> **Data to use**:

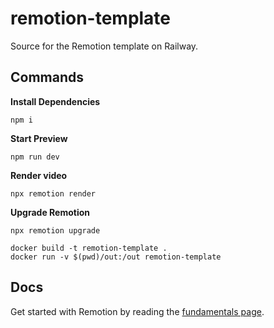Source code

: # remotion-template

Source for the Remotion template on Railway.

## Commands

**Install Dependencies**

```console
npm i
```

**Start Preview**

```console
npm run dev
```

**Render video**

```console
npx remotion render
```

**Upgrade Remotion**

```console
npx remotion upgrade
```

```console
docker build -t remotion-template .
docker run -v $(pwd)/out:/out remotion-template
```

## Docs

Get started with Remotion by reading the [fundamentals page](https://www.remotion.dev/docs/the-fundamentals).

> **Problem description**: Exact copy, no pictures: set down all the entries again as they stand.

> **Task result**:
Source code

: # remotion-template

Source for the Remotion template on Railway.

## Commands

**Install Dependencies**

```console
npm i
```

**Start Preview**

```console
npm run dev
```

**Render video**

```console
npx remotion render
```

**Upgrade Remotion**

```console
npx remotion upgrade
```

```console
docker build -t remotion-template .
docker run -v $(pwd)/out:/out remotion-template
```

## Docs

Get started with Remotion by reading the [fundamentals page](https://www.remotion.dev/docs/the-fundamentals).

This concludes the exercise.